┏━━

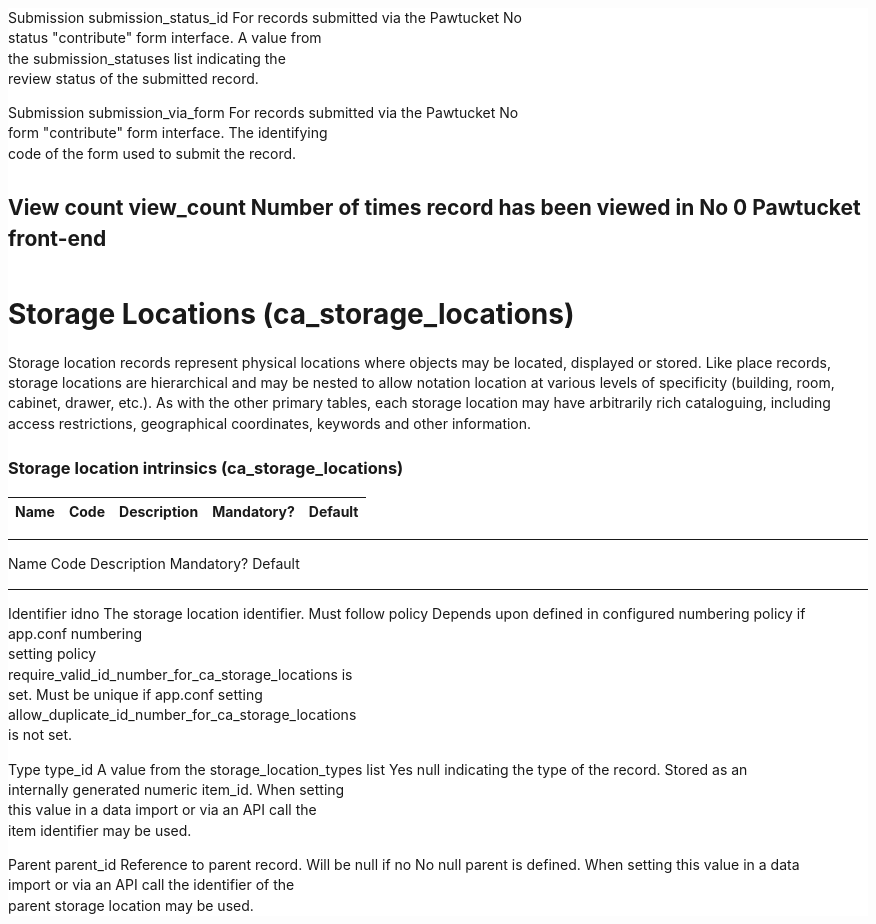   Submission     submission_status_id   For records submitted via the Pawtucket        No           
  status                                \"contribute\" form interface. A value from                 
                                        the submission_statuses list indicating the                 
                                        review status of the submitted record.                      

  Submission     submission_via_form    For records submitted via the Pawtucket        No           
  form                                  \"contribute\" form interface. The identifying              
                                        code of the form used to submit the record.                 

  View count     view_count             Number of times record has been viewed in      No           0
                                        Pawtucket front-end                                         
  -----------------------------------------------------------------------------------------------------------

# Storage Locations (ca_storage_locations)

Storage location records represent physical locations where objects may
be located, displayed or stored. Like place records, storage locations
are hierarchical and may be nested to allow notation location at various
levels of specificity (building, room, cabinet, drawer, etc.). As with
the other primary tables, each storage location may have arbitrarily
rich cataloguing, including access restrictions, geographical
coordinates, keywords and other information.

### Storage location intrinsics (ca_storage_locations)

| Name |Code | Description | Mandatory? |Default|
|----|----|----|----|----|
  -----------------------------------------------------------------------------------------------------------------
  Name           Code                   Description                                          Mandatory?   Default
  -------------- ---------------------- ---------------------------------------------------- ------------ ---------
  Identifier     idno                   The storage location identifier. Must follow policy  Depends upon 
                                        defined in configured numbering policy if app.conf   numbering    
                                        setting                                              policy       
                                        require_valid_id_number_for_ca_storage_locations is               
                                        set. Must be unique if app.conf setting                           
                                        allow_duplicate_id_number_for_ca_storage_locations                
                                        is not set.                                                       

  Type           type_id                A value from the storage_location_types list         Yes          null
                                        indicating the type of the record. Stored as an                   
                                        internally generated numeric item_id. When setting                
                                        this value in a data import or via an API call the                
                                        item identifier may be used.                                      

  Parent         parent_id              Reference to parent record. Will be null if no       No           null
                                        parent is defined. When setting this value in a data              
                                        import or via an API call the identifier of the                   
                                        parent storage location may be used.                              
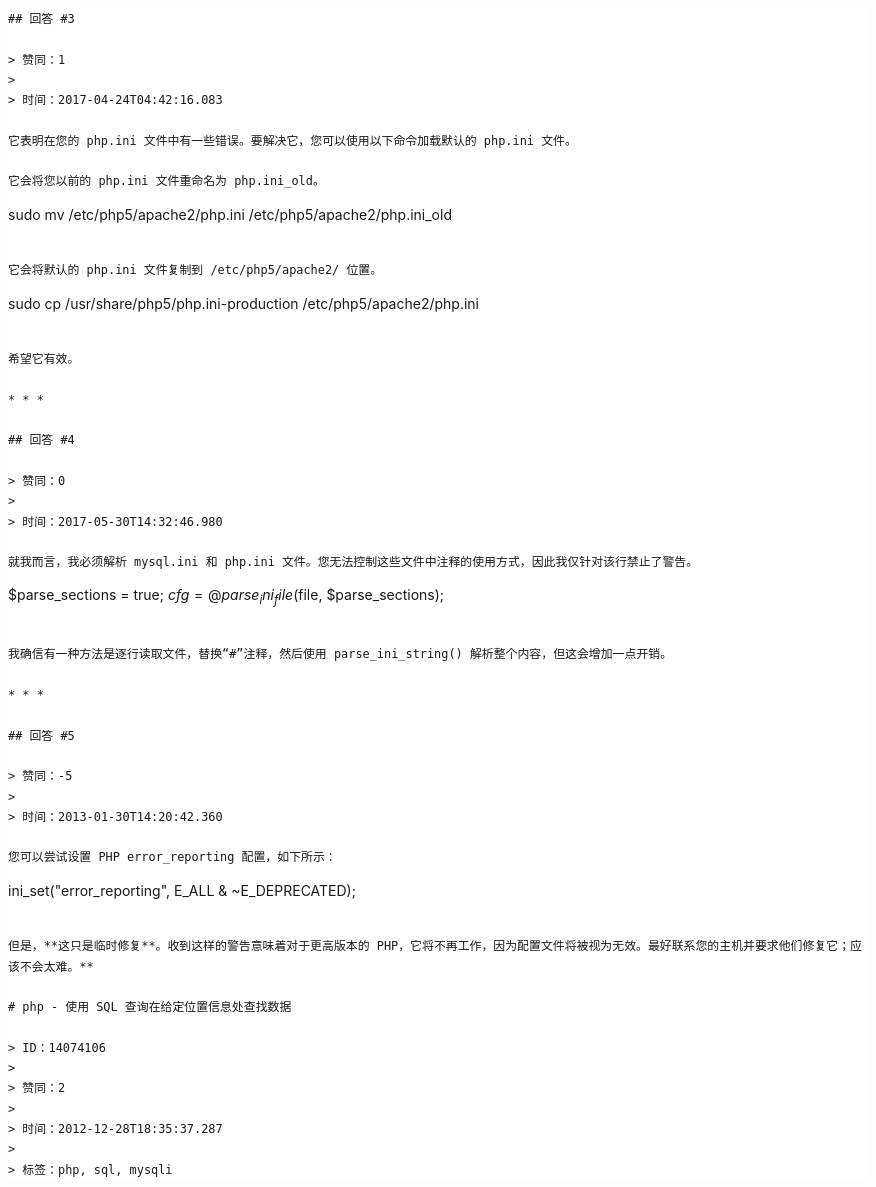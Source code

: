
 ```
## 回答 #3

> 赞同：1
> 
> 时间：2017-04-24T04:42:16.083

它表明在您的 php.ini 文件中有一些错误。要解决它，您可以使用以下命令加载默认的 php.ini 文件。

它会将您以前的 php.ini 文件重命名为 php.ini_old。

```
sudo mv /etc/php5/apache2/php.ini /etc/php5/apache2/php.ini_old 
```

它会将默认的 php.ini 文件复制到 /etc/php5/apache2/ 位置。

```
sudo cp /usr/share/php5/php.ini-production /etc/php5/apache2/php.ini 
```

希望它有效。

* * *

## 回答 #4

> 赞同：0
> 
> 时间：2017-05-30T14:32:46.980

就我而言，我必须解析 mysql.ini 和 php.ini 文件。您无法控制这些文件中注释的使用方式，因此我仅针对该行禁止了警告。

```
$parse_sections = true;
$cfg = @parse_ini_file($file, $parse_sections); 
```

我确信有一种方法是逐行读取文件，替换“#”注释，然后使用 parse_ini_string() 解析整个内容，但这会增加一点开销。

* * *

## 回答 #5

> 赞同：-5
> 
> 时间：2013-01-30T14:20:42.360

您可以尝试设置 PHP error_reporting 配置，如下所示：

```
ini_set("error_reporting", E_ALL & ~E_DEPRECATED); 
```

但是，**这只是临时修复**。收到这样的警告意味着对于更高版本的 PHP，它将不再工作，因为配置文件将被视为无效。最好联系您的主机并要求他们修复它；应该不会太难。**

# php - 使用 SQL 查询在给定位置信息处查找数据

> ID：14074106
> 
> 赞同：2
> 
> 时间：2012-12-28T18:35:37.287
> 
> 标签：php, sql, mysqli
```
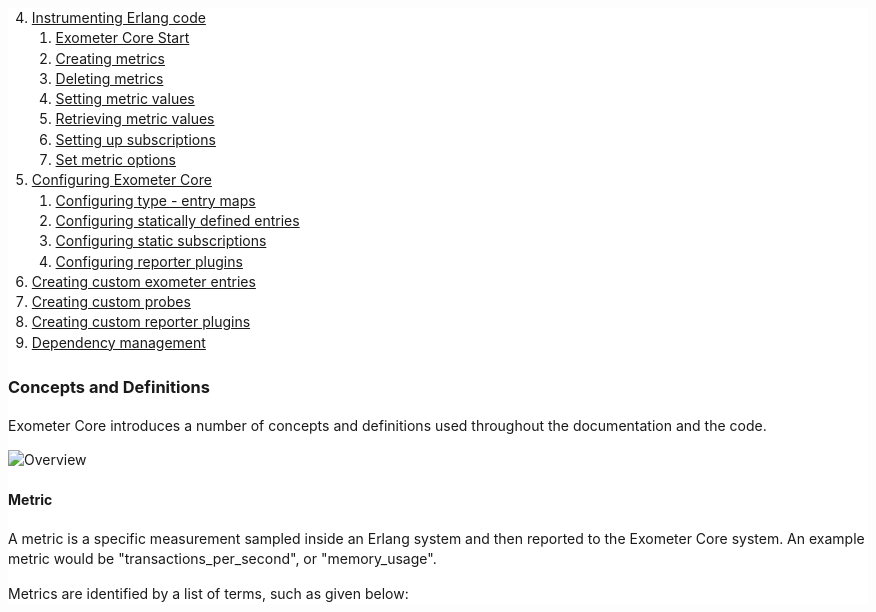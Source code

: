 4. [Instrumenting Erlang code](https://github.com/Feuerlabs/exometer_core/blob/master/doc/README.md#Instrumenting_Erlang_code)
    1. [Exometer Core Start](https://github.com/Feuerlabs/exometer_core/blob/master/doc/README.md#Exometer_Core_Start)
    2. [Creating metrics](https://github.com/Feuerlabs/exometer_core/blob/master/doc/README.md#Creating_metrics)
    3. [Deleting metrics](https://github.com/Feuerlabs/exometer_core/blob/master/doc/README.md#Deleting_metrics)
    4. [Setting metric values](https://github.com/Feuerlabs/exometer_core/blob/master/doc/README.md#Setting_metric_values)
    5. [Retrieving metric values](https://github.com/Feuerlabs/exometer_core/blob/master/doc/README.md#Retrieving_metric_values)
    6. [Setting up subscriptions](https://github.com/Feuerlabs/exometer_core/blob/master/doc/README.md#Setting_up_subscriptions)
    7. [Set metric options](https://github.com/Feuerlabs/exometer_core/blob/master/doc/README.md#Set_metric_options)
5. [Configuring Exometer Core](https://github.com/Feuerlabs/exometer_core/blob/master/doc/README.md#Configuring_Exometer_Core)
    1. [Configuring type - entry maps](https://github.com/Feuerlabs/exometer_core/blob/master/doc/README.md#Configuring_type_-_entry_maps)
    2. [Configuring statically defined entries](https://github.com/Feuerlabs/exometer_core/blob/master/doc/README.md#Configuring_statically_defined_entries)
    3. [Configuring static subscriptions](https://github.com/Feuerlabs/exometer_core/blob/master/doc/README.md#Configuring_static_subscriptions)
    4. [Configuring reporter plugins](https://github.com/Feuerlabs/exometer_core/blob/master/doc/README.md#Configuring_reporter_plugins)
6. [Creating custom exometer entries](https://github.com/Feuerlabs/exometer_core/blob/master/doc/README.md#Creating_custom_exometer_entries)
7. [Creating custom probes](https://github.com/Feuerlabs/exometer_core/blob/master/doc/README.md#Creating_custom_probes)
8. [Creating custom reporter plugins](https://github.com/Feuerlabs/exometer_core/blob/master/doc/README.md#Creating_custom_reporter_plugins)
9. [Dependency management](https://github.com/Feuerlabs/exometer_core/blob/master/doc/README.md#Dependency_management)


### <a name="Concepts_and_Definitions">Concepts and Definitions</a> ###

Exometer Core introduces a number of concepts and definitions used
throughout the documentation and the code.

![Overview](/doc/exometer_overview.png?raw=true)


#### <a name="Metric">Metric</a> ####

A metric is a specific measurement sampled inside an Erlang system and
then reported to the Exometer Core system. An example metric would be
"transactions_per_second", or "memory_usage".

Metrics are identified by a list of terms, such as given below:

┗━━

(What to produce):
Print every entry exactly; omit the pictures.

(Answer to the exercise):
   Submission     submission_status_id   For records submitted via the Pawtucket        No           
  status                                \"contribute\" form interface. A value from                 
                                        the submission_statuses list indicating the                 
                                        review status of the submitted record.                      

  Submission     submission_via_form    For records submitted via the Pawtucket        No           
  form                                  \"contribute\" form interface. The identifying              
                                        code of the form used to submit the record.                 

  View count     view_count             Number of times record has been viewed in      No           0
                                        Pawtucket front-end                                         
  -----------------------------------------------------------------------------------------------------------

# Storage Locations (ca_storage_locations)

Storage location records represent physical locations where objects may
be located, displayed or stored. Like place records, storage locations
are hierarchical and may be nested to allow notation location at various
levels of specificity (building, room, cabinet, drawer, etc.). As with
the other primary tables, each storage location may have arbitrarily
rich cataloguing, including access restrictions, geographical
coordinates, keywords and other information.

### Storage location intrinsics (ca_storage_locations)

| Name |Code | Description | Mandatory? |Default|
|----|----|----|----|----|
  -----------------------------------------------------------------------------------------------------------------
  Name           Code                   Description                                          Mandatory?   Default
  -------------- ---------------------- ---------------------------------------------------- ------------ ---------
  Identifier     idno                   The storage location identifier. Must follow policy  Depends upon 
                                        defined in configured numbering policy if app.conf   numbering    
                                        setting                                              policy       
                                        require_valid_id_number_for_ca_storage_locations is               
                                        set. Must be unique if app.conf setting                           
                                        allow_duplicate_id_number_for_ca_storage_locations                
                                        is not set.                                                       

  Type           type_id                A value from the storage_location_types list         Yes          null
                                        indicating the type of the record. Stored as an                   
                                        internally generated numeric item_id. When setting                
                                        this value in a data import or via an API call the                
                                        item identifier may be used.                                      

  Parent         parent_id              Reference to parent record. Will be null if no       No           null
                                        parent is defined. When setting this value in a data              
                                        import or via an API call the identifier of the                   
                                        parent storage location may be used.                              
Source code

:
 ```
## 回答 #3

> 赞同：1
> 
> 时间：2017-04-24T04:42:16.083

它表明在您的 php.ini 文件中有一些错误。要解决它，您可以使用以下命令加载默认的 php.ini 文件。

它会将您以前的 php.ini 文件重命名为 php.ini_old。

```
sudo mv /etc/php5/apache2/php.ini /etc/php5/apache2/php.ini_old 
```

它会将默认的 php.ini 文件复制到 /etc/php5/apache2/ 位置。

```
sudo cp /usr/share/php5/php.ini-production /etc/php5/apache2/php.ini 
```

希望它有效。

* * *

## 回答 #4

> 赞同：0
> 
> 时间：2017-05-30T14:32:46.980

就我而言，我必须解析 mysql.ini 和 php.ini 文件。您无法控制这些文件中注释的使用方式，因此我仅针对该行禁止了警告。

```
$parse_sections = true;
$cfg = @parse_ini_file($file, $parse_sections); 
```

我确信有一种方法是逐行读取文件，替换“#”注释，然后使用 parse_ini_string() 解析整个内容，但这会增加一点开销。

* * *

## 回答 #5

> 赞同：-5
> 
> 时间：2013-01-30T14:20:42.360

您可以尝试设置 PHP error_reporting 配置，如下所示：

```
ini_set("error_reporting", E_ALL & ~E_DEPRECATED); 
```

但是，**这只是临时修复**。收到这样的警告意味着对于更高版本的 PHP，它将不再工作，因为配置文件将被视为无效。最好联系您的主机并要求他们修复它；应该不会太难。**

# php - 使用 SQL 查询在给定位置信息处查找数据

> ID：14074106
> 
> 赞同：2
> 
> 时间：2012-12-28T18:35:37.287
> 
> 标签：php, sql, mysqli
```
Source code

: 4. [Instrumenting Erlang code](https://github.com/Feuerlabs/exometer_core/blob/master/doc/README.md#Instrumenting_Erlang_code)
    1. [Exometer Core Start](https://github.com/Feuerlabs/exometer_core/blob/master/doc/README.md#Exometer_Core_Start)
    2. [Creating metrics](https://github.com/Feuerlabs/exometer_core/blob/master/doc/README.md#Creating_metrics)
    3. [Deleting metrics](https://github.com/Feuerlabs/exometer_core/blob/master/doc/README.md#Deleting_metrics)
    4. [Setting metric values](https://github.com/Feuerlabs/exometer_core/blob/master/doc/README.md#Setting_metric_values)
    5. [Retrieving metric values](https://github.com/Feuerlabs/exometer_core/blob/master/doc/README.md#Retrieving_metric_values)
    6. [Setting up subscriptions](https://github.com/Feuerlabs/exometer_core/blob/master/doc/README.md#Setting_up_subscriptions)
    7. [Set metric options](https://github.com/Feuerlabs/exometer_core/blob/master/doc/README.md#Set_metric_options)
5. [Configuring Exometer Core](https://github.com/Feuerlabs/exometer_core/blob/master/doc/README.md#Configuring_Exometer_Core)
    1. [Configuring type - entry maps](https://github.com/Feuerlabs/exometer_core/blob/master/doc/README.md#Configuring_type_-_entry_maps)
    2. [Configuring statically defined entries](https://github.com/Feuerlabs/exometer_core/blob/master/doc/README.md#Configuring_statically_defined_entries)
    3. [Configuring static subscriptions](https://github.com/Feuerlabs/exometer_core/blob/master/doc/README.md#Configuring_static_subscriptions)
    4. [Configuring reporter plugins](https://github.com/Feuerlabs/exometer_core/blob/master/doc/README.md#Configuring_reporter_plugins)
6. [Creating custom exometer entries](https://github.com/Feuerlabs/exometer_core/blob/master/doc/README.md#Creating_custom_exometer_entries)
7. [Creating custom probes](https://github.com/Feuerlabs/exometer_core/blob/master/doc/README.md#Creating_custom_probes)
8. [Creating custom reporter plugins](https://github.com/Feuerlabs/exometer_core/blob/master/doc/README.md#Creating_custom_reporter_plugins)
9. [Dependency management](https://github.com/Feuerlabs/exometer_core/blob/master/doc/README.md#Dependency_management)


### <a name="Concepts_and_Definitions">Concepts and Definitions</a> ###

Exometer Core introduces a number of concepts and definitions used
throughout the documentation and the code.

![Overview](/doc/exometer_overview.png?raw=true)


#### <a name="Metric">Metric</a> ####

A metric is a specific measurement sampled inside an Erlang system and
then reported to the Exometer Core system. An example metric would be
"transactions_per_second", or "memory_usage".

Metrics are identified by a list of terms, such as given below:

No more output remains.